Data for processing →
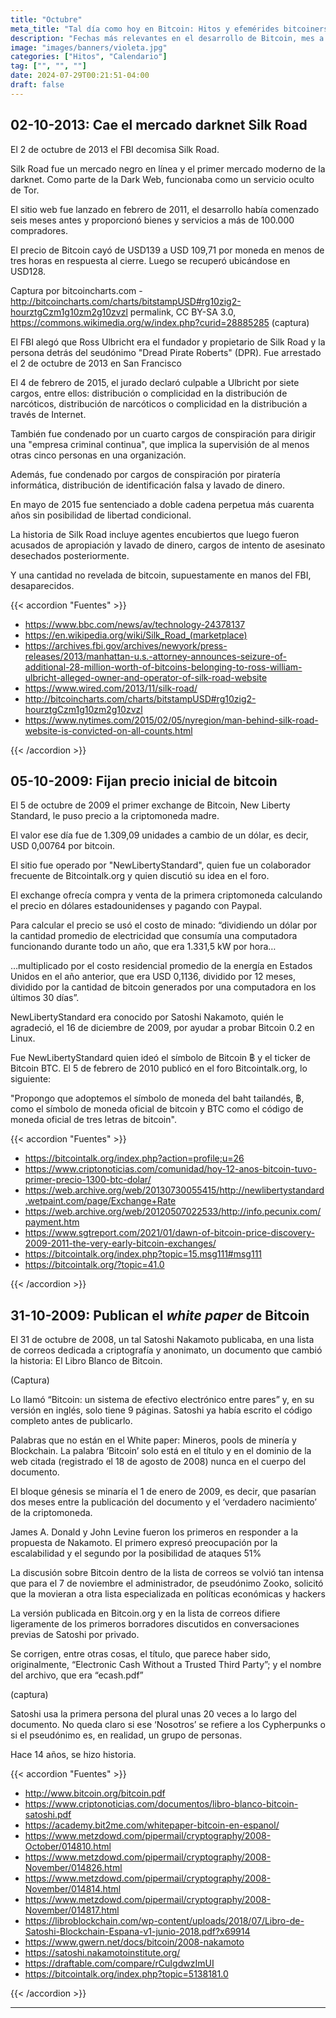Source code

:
 ```yaml
---
title: "Octubre"
meta_title: "Tal día como hoy en Bitcoin: Hitos y efemérides bitcoiners | Proyecto Bitcoin"
description: "Fechas más relevantes en el desarrollo de Bitcoin, mes a mes"
image: "images/banners/violeta.jpg"
categories: ["Hitos", "Calendario"]
tag: ["", "", ""]
date: 2024-07-29T00:21:51-04:00
draft: false
---
```


## 02-10-2013: Cae el mercado darknet Silk Road

El 2 de octubre de 2013 el FBI decomisa Silk Road.

Silk Road fue un mercado negro en línea y el primer mercado moderno de la darknet. Como parte de la Dark Web, funcionaba como un servicio oculto de Tor.

El sitio web fue lanzado en febrero de 2011, el desarrollo había comenzado seis meses antes y proporcionó bienes y servicios a más de 100.000 compradores.

El precio de Bitcoin cayó de USD139 a USD 109,71 por moneda en menos de tres horas en respuesta al cierre. Luego se recuperó ubicándose en USD128.

Captura por bitcoincharts.com - http://bitcoincharts.com/charts/bitstampUSD#rg10zig2-hourztgCzm1g10zm2g10zvzl permalink, CC BY-SA 3.0, https://commons.wikimedia.org/w/index.php?curid=28885285
(captura)

El FBI alegó que Ross Ulbricht era el fundador y propietario de Silk Road y la persona detrás del seudónimo "Dread Pirate Roberts" (DPR). Fue arrestado el 2 de octubre de 2013 en San Francisco

El 4 de febrero de 2015, el jurado declaró culpable a Ulbricht por siete cargos, entre ellos: distribución o complicidad en la distribución de narcóticos, distribución de narcóticos o complicidad en la distribución a través de Internet.

También fue condenado por un cuarto cargos de conspiración para dirigir una "empresa criminal continua", que implica la supervisión de al menos otras cinco personas en una organización.

Además, fue condenado por cargos de conspiración por piratería informática, distribución de identificación falsa y lavado de dinero.

En mayo de 2015 fue sentenciado a doble cadena perpetua más cuarenta años sin posibilidad de libertad condicional.

La historia de Silk Road incluye agentes encubiertos que luego fueron acusados de apropiación y lavado de dinero, cargos de intento de asesinato desechados posteriormente.

Y una cantidad no revelada de bitcoin, supuestamente en manos del FBI, desaparecidos.

{{< accordion "Fuentes" >}}

- <https://www.bbc.com/news/av/technology-24378137>
- <https://en.wikipedia.org/wiki/Silk_Road_(marketplace)>
- <https://archives.fbi.gov/archives/newyork/press-releases/2013/manhattan-u.s.-attorney-announces-seizure-of-additional-28-million-worth-of-bitcoins-belonging-to-ross-william-ulbricht-alleged-owner-and-operator-of-silk-road-website>
- <https://www.wired.com/2013/11/silk-road/>
- <http://bitcoincharts.com/charts/bitstampUSD#rg10zig2-hourztgCzm1g10zm2g10zvzl>
- <https://www.nytimes.com/2015/02/05/nyregion/man-behind-silk-road-website-is-convicted-on-all-counts.html>

{{< /accordion >}}

## 05-10-2009: Fijan precio inicial de bitcoin

El 5 de octubre de 2009 el primer exchange de Bitcoin, New Liberty Standard, le puso precio a la criptomoneda madre.

El valor ese día fue de 1.309,09 unidades a cambio de un dólar, es decir, USD 0,00764 por bitcoin.

El sitio fue operado por "NewLibertyStandard", quien fue un colaborador frecuente de Bitcointalk.org y quien discutió su idea en el foro.

El exchange ofrecía compra y venta de la primera criptomoneda calculando el precio en dólares estadounidenses y pagando con Paypal.

Para calcular el precio se usó el costo de minado: “dividiendo un dólar por la cantidad promedio de electricidad que consumía una computadora funcionando durante todo un año, que era 1.331,5 kW por hora…

…multiplicado por el costo residencial promedio de la energía en Estados Unidos en el año anterior, que era USD 0,1136, dividido por 12 meses, dividido por la cantidad de bitcoin generados por una computadora en los últimos 30 días”.

NewLibertyStandard era conocido por Satoshi Nakamoto, quién le agradeció, el 16 de diciembre de 2009, por ayudar a probar Bitcoin 0.2 en Linux.

Fue NewLibertyStandard quien ideó el símbolo de Bitcoin ฿ y el ticker de Bitcoin BTC. El 5 de febrero de 2010 publicó en el foro Bitcointalk.org, lo siguiente:

"Propongo que adoptemos el símbolo de moneda del baht tailandés, ฿, como el símbolo de moneda oficial de bitcoin y BTC como el código de moneda oficial de tres letras de bitcoin".

{{< accordion "Fuentes" >}}

- <https://bitcointalk.org/index.php?action=profile;u=26>
- <https://www.criptonoticias.com/comunidad/hoy-12-anos-bitcoin-tuvo-primer-precio-1300-btc-dolar/>
- <https://web.archive.org/web/20130730055415/http://newlibertystandard.wetpaint.com/page/Exchange+Rate>
- <https://web.archive.org/web/20120507022533/http://info.pecunix.com/payment.htm>
- <https://www.sgtreport.com/2021/01/dawn-of-bitcoin-price-discovery-2009-2011-the-very-early-bitcoin-exchanges/>
- <https://bitcointalk.org/index.php?topic=15.msg111#msg111>
- <https://bitcointalk.org/?topic=41.0>

{{< /accordion >}}

## 31-10-2009: Publican el _white paper_ de Bitcoin

El 31 de octubre de 2008, un tal Satoshi Nakamoto publicaba, en una lista de correos dedicada a criptografía y anonimato, un documento que cambió la historia: El Libro Blanco de Bitcoin.

(Captura)

Lo llamó “Bitcoin: un sistema de efectivo electrónico entre pares” y, en su versión en inglés, solo tiene 9 páginas. Satoshi ya había escrito el código completo antes de publicarlo.

Palabras que no están en el White paper: Mineros, pools de minería y Blockchain. La palabra ‘Bitcoin’ solo está en el título y en el dominio de la web citada (registrado el 18 de agosto de 2008) nunca en el cuerpo del documento.

El bloque génesis se minaría el 1 de enero de 2009, es decir, que pasarían dos meses entre la publicación del documento y el ‘verdadero nacimiento’ de la criptomoneda.

James A. Donald y John Levine fueron los primeros en responder a la propuesta de Nakamoto. El primero expresó preocupación por la escalabilidad y el segundo por la posibilidad de ataques 51%

La discusión sobre Bitcoin dentro de la lista de correos se volvió tan intensa que para el 7 de noviembre el administrador, de pseudónimo Zooko, solicitó que la movieran a otra lista especializada en políticas económicas y hackers

La versión publicada en Bitcoin.org y en la lista de correos difiere ligeramente de los primeros borradores discutidos en conversaciones previas de Satoshi por privado.

Se corrigen, entre otras cosas, el título, que parece haber sido, originalmente, “Electronic Cash Without a Trusted Third Party”; y el nombre del archivo, que era “ecash.pdf”

(captura)

Satoshi usa la primera persona del plural unas 20 veces a lo largo del documento. No queda claro si ese ‘Nosotros’ se refiere a los Cypherpunks o si el pseudónimo es, en realidad, un grupo de personas.

Hace 14 años, se hizo historia.

{{< accordion "Fuentes" >}}

- <http://www.bitcoin.org/bitcoin.pdf>
- <https://www.criptonoticias.com/documentos/libro-blanco-bitcoin-satoshi.pdf>
- <https://academy.bit2me.com/whitepaper-bitcoin-en-espanol/>
- <https://www.metzdowd.com/pipermail/cryptography/2008-October/014810.html>
- <https://www.metzdowd.com/pipermail/cryptography/2008-November/014826.html>
- <https://www.metzdowd.com/pipermail/cryptography/2008-November/014814.html>
- <https://www.metzdowd.com/pipermail/cryptography/2008-November/014817.html>
- <https://libroblockchain.com/wp-content/uploads/2018/07/Libro-de-Satoshi-Blockchain-Espana-v1-junio-2018.pdf?x69914>
- <https://www.gwern.net/docs/bitcoin/2008-nakamoto>
- <https://satoshi.nakamotoinstitute.org/>
- <https://draftable.com/compare/rCuIgdwzImUI>
- <https://bitcointalk.org/index.php?topic=5138181.0>

{{< /accordion >}}

<hr>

What is being asked → Repeat, with no pictures, each line from the beginning of the data through the line containing "El 4 de febrero", inclusive.

Exercise solution →
Source code

:
 ```yaml
---
title: "Octubre"
meta_title: "Tal día como hoy en Bitcoin: Hitos y efemérides bitcoiners | Proyecto Bitcoin"
description: "Fechas más relevantes en el desarrollo de Bitcoin, mes a mes"
image: "images/banners/violeta.jpg"
categories: ["Hitos", "Calendario"]
tag: ["", "", ""]
date: 2024-07-29T00:21:51-04:00
draft: false
---
```


## 02-10-2013: Cae el mercado darknet Silk Road

El 2 de octubre de 2013 el FBI decomisa Silk Road.

Silk Road fue un mercado negro en línea y el primer mercado moderno de la darknet. Como parte de la Dark Web, funcionaba como un servicio oculto de Tor.

El sitio web fue lanzado en febrero de 2011, el desarrollo había comenzado seis meses antes y proporcionó bienes y servicios a más de 100.000 compradores.

El precio de Bitcoin cayó de USD139 a USD 109,71 por moneda en menos de tres horas en respuesta al cierre. Luego se recuperó ubicándose en USD128.

Captura por bitcoincharts.com - http://bitcoincharts.com/charts/bitstampUSD#rg10zig2-hourztgCzm1g10zm2g10zvzl permalink, CC BY-SA 3.0, https://commons.wikimedia.org/w/index.php?curid=28885285
(captura)

El FBI alegó que Ross Ulbricht era el fundador y propietario de Silk Road y la persona detrás del seudónimo "Dread Pirate Roberts" (DPR). Fue arrestado el 2 de octubre de 2013 en San Francisco

El 4 de febrero de 2015, el jurado declaró culpable a Ulbricht por siete cargos, entre ellos: distribución o complicidad en la distribución de narcóticos, distribución de narcóticos o complicidad en la distribución a través de Internet.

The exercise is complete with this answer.